Work item
An exact copy of every record, without the pictures, is what should come back.

Input data
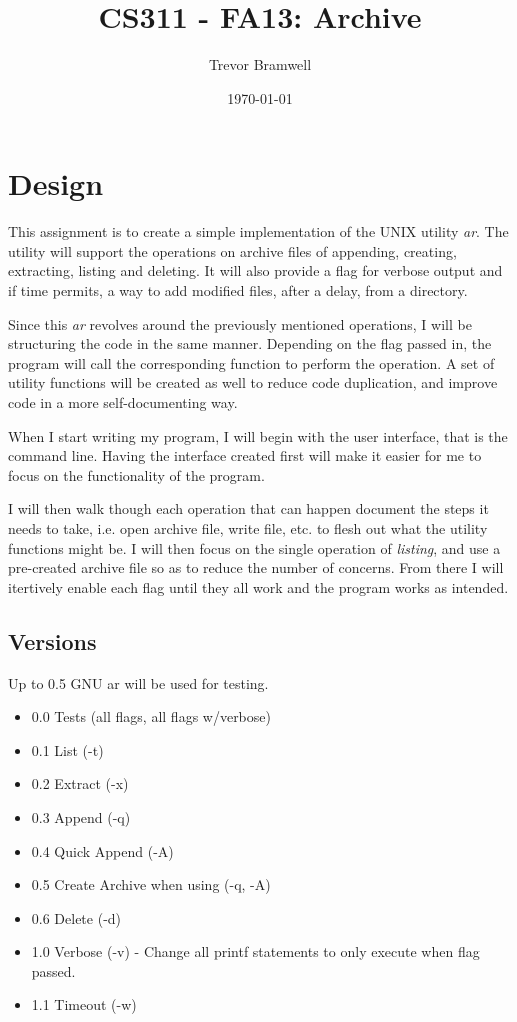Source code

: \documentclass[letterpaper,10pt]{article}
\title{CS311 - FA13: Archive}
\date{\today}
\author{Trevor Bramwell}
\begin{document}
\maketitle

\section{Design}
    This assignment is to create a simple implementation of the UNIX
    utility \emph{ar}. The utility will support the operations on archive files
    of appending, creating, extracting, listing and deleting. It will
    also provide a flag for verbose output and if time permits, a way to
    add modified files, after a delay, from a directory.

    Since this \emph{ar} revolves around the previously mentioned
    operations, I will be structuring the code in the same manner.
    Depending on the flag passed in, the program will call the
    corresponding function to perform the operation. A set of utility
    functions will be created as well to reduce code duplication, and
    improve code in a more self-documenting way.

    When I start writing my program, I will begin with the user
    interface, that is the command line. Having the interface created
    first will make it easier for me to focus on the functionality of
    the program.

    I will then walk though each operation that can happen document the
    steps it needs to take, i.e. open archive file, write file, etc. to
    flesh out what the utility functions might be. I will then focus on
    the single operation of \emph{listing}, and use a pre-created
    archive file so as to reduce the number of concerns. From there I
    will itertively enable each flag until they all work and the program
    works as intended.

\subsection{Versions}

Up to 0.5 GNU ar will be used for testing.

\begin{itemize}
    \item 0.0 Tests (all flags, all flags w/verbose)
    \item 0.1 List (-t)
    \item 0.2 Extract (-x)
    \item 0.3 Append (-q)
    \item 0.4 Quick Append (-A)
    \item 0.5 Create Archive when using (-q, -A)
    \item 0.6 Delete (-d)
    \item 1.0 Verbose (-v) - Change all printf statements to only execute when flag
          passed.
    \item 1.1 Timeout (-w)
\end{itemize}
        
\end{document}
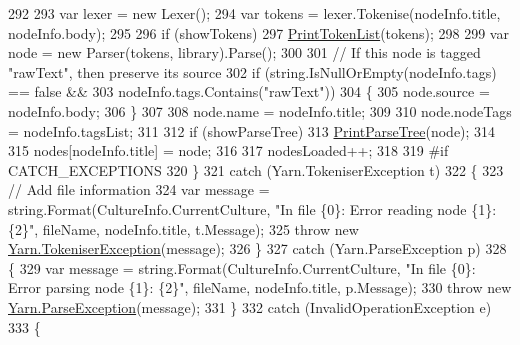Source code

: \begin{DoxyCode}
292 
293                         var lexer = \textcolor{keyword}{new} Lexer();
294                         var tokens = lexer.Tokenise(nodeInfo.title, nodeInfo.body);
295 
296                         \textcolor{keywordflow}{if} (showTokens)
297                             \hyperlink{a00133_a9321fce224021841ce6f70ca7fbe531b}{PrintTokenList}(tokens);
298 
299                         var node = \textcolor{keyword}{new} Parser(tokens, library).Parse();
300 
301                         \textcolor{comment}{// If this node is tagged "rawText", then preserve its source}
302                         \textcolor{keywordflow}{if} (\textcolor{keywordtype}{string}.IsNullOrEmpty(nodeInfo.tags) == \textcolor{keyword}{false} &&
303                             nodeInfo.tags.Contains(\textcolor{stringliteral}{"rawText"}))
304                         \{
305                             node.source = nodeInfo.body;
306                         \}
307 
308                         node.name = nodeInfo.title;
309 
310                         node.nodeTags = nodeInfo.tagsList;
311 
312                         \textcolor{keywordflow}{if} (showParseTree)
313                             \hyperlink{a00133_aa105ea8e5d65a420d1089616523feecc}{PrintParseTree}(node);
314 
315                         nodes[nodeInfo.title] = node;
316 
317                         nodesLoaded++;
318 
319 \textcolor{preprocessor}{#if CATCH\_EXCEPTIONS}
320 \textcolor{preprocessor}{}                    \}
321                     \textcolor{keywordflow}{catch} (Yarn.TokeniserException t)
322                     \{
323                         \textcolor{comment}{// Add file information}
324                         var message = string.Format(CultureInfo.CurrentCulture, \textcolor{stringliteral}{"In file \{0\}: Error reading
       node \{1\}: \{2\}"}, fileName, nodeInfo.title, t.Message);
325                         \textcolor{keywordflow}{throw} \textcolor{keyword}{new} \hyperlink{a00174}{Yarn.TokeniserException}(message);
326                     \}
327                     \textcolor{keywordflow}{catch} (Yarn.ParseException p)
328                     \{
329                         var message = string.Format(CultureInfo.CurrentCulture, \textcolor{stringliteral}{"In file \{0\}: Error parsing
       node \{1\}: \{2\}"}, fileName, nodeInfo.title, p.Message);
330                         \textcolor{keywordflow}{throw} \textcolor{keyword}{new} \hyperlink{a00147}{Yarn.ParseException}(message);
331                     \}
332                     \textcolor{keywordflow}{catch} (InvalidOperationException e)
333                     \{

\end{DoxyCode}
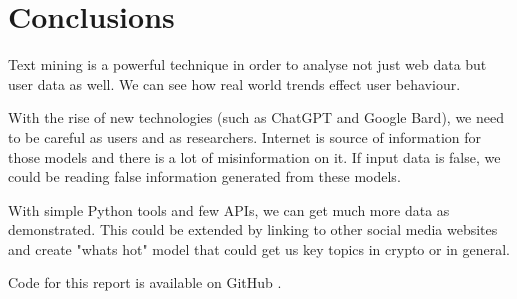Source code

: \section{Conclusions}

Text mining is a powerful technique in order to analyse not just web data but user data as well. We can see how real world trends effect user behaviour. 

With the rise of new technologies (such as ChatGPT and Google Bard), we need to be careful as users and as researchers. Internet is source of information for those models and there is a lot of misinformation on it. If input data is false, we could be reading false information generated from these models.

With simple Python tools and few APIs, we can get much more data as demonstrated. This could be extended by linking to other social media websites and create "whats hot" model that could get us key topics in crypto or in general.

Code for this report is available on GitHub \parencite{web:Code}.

Output
Source code

: \documentclass[letterpaper,10pt]{article}
\title{CS311 - FA13: Archive}
\date{\today}
\author{Trevor Bramwell}
\begin{document}
\maketitle

\section{Design}
    This assignment is to create a simple implementation of the UNIX
    utility \emph{ar}. The utility will support the operations on archive files
    of appending, creating, extracting, listing and deleting. It will
    also provide a flag for verbose output and if time permits, a way to
    add modified files, after a delay, from a directory.

    Since this \emph{ar} revolves around the previously mentioned
    operations, I will be structuring the code in the same manner.
    Depending on the flag passed in, the program will call the
    corresponding function to perform the operation. A set of utility
    functions will be created as well to reduce code duplication, and
    improve code in a more self-documenting way.

    When I start writing my program, I will begin with the user
    interface, that is the command line. Having the interface created
    first will make it easier for me to focus on the functionality of
    the program.

    I will then walk though each operation that can happen document the
    steps it needs to take, i.e. open archive file, write file, etc. to
    flesh out what the utility functions might be. I will then focus on
    the single operation of \emph{listing}, and use a pre-created
    archive file so as to reduce the number of concerns. From there I
    will itertively enable each flag until they all work and the program
    works as intended.

\subsection{Versions}

Up to 0.5 GNU ar will be used for testing.

\begin{itemize}
    \item 0.0 Tests (all flags, all flags w/verbose)
    \item 0.1 List (-t)
    \item 0.2 Extract (-x)
    \item 0.3 Append (-q)
    \item 0.4 Quick Append (-A)
    \item 0.5 Create Archive when using (-q, -A)
    \item 0.6 Delete (-d)
    \item 1.0 Verbose (-v) - Change all printf statements to only execute when flag
          passed.
    \item 1.1 Timeout (-w)
\end{itemize}
        
\end{document}
Source code

: \begin{DoxyCode}
292 
293                         var lexer = \textcolor{keyword}{new} Lexer();
294                         var tokens = lexer.Tokenise(nodeInfo.title, nodeInfo.body);
295 
296                         \textcolor{keywordflow}{if} (showTokens)
297                             \hyperlink{a00133_a9321fce224021841ce6f70ca7fbe531b}{PrintTokenList}(tokens);
298 
299                         var node = \textcolor{keyword}{new} Parser(tokens, library).Parse();
300 
301                         \textcolor{comment}{// If this node is tagged "rawText", then preserve its source}
302                         \textcolor{keywordflow}{if} (\textcolor{keywordtype}{string}.IsNullOrEmpty(nodeInfo.tags) == \textcolor{keyword}{false} &&
303                             nodeInfo.tags.Contains(\textcolor{stringliteral}{"rawText"}))
304                         \{
305                             node.source = nodeInfo.body;
306                         \}
307 
308                         node.name = nodeInfo.title;
309 
310                         node.nodeTags = nodeInfo.tagsList;
311 
312                         \textcolor{keywordflow}{if} (showParseTree)
313                             \hyperlink{a00133_aa105ea8e5d65a420d1089616523feecc}{PrintParseTree}(node);
314 
315                         nodes[nodeInfo.title] = node;
316 
317                         nodesLoaded++;
318 
319 \textcolor{preprocessor}{#if CATCH\_EXCEPTIONS}
320 \textcolor{preprocessor}{}                    \}
321                     \textcolor{keywordflow}{catch} (Yarn.TokeniserException t)
322                     \{
323                         \textcolor{comment}{// Add file information}
324                         var message = string.Format(CultureInfo.CurrentCulture, \textcolor{stringliteral}{"In file \{0\}: Error reading
       node \{1\}: \{2\}"}, fileName, nodeInfo.title, t.Message);
325                         \textcolor{keywordflow}{throw} \textcolor{keyword}{new} \hyperlink{a00174}{Yarn.TokeniserException}(message);
326                     \}
327                     \textcolor{keywordflow}{catch} (Yarn.ParseException p)
328                     \{
329                         var message = string.Format(CultureInfo.CurrentCulture, \textcolor{stringliteral}{"In file \{0\}: Error parsing
       node \{1\}: \{2\}"}, fileName, nodeInfo.title, p.Message);
330                         \textcolor{keywordflow}{throw} \textcolor{keyword}{new} \hyperlink{a00147}{Yarn.ParseException}(message);
331                     \}
332                     \textcolor{keywordflow}{catch} (InvalidOperationException e)
333                     \{

\end{DoxyCode}
Source code

: \section{Conclusions}

Text mining is a powerful technique in order to analyse not just web data but user data as well. We can see how real world trends effect user behaviour. 

With the rise of new technologies (such as ChatGPT and Google Bard), we need to be careful as users and as researchers. Internet is source of information for those models and there is a lot of misinformation on it. If input data is false, we could be reading false information generated from these models.

With simple Python tools and few APIs, we can get much more data as demonstrated. This could be extended by linking to other social media websites and create "whats hot" model that could get us key topics in crypto or in general.

Code for this report is available on GitHub \parencite{web:Code}.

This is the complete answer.